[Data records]
※ ※ ※
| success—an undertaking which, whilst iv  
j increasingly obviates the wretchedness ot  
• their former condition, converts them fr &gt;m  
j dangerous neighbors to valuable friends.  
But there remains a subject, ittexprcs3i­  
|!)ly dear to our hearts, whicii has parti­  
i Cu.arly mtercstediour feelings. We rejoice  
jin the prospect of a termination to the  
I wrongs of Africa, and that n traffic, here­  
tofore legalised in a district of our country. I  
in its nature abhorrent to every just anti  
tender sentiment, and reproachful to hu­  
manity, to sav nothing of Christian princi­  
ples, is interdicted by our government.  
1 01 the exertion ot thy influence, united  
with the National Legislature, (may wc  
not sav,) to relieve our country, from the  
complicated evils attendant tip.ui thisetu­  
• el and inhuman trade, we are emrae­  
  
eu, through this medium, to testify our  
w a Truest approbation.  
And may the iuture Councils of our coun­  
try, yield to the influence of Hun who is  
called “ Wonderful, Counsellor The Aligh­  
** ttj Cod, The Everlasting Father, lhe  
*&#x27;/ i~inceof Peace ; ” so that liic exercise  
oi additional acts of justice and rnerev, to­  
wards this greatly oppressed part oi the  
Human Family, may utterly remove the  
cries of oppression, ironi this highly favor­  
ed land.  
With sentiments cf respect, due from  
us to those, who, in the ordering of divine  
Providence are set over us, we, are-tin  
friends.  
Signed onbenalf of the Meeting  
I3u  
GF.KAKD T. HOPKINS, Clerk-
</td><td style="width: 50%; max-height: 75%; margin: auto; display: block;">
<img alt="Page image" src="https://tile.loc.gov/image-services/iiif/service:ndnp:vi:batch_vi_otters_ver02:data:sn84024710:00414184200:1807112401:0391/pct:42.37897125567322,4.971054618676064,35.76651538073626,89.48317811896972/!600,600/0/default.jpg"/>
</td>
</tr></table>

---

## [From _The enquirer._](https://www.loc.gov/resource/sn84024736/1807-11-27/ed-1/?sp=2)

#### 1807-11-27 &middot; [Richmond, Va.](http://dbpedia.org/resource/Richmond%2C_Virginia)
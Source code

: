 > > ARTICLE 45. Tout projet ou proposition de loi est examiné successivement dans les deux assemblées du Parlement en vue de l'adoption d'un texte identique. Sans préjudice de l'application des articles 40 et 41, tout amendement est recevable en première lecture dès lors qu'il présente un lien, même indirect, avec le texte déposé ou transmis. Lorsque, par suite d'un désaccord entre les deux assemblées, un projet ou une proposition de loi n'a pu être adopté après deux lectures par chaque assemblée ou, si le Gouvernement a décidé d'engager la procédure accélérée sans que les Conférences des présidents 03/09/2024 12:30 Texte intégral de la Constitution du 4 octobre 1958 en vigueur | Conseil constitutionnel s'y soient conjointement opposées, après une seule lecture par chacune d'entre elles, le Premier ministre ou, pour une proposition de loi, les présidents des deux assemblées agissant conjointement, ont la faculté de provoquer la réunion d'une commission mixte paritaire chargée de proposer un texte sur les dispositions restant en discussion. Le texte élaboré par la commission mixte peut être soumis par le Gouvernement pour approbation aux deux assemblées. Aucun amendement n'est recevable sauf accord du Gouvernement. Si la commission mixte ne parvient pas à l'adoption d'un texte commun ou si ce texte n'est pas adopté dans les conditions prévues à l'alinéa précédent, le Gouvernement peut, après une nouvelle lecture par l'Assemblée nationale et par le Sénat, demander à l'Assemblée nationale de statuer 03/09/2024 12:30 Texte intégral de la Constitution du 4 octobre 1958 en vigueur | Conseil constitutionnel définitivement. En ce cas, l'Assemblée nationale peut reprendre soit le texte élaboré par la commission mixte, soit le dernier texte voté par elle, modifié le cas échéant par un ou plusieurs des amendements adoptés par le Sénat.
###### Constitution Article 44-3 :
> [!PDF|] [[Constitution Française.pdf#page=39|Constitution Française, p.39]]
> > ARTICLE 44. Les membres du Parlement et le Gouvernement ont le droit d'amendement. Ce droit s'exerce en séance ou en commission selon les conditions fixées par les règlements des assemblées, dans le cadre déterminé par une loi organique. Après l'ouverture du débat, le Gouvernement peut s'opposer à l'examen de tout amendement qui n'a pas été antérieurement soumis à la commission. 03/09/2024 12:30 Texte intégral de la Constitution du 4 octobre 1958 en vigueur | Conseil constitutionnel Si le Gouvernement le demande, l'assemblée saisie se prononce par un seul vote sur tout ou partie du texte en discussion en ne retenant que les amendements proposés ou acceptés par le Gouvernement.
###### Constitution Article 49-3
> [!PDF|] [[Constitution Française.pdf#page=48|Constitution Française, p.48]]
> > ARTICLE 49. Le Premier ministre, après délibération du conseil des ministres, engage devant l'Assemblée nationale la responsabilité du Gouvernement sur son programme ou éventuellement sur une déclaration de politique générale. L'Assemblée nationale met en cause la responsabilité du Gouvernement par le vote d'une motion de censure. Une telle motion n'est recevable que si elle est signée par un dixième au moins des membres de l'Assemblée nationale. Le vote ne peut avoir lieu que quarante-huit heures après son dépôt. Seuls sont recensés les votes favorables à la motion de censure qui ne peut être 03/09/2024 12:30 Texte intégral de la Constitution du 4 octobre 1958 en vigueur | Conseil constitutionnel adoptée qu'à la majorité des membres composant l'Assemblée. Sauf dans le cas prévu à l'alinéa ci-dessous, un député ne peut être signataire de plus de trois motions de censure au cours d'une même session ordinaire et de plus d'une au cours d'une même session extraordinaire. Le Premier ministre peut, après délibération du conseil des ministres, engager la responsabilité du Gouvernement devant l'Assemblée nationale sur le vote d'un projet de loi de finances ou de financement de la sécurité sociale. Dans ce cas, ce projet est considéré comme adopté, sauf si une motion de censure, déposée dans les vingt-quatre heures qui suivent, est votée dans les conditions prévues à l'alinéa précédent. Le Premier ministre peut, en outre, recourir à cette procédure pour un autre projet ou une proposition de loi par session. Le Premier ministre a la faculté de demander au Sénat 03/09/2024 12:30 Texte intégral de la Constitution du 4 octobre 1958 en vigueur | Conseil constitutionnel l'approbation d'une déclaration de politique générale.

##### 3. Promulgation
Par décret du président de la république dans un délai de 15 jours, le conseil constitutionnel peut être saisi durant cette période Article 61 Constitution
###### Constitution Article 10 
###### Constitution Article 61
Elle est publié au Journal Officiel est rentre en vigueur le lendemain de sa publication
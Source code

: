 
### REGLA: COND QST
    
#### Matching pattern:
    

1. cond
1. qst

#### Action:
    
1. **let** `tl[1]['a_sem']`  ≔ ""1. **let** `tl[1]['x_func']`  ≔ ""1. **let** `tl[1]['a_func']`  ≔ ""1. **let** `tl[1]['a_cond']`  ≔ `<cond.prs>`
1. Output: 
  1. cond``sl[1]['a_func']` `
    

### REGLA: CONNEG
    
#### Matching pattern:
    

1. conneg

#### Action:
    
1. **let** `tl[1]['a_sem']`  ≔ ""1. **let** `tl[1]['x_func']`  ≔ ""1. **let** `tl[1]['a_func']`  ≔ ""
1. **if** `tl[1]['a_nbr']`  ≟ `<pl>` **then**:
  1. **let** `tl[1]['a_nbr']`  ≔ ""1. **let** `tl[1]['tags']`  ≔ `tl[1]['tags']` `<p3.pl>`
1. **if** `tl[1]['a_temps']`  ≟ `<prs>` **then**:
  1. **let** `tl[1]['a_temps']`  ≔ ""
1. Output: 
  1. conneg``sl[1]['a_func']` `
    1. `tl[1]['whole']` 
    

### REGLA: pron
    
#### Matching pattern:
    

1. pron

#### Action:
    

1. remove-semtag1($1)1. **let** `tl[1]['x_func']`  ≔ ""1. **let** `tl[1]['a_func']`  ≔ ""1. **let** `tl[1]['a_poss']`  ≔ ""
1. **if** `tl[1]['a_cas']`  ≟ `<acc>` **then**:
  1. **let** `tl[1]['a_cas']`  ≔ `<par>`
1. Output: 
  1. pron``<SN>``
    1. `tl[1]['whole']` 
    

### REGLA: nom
※ ※ ※
:: Assignment ::
Determine the number of lines in the data that include the word "then", and provide that number without comment.

:: Exercise result ::
3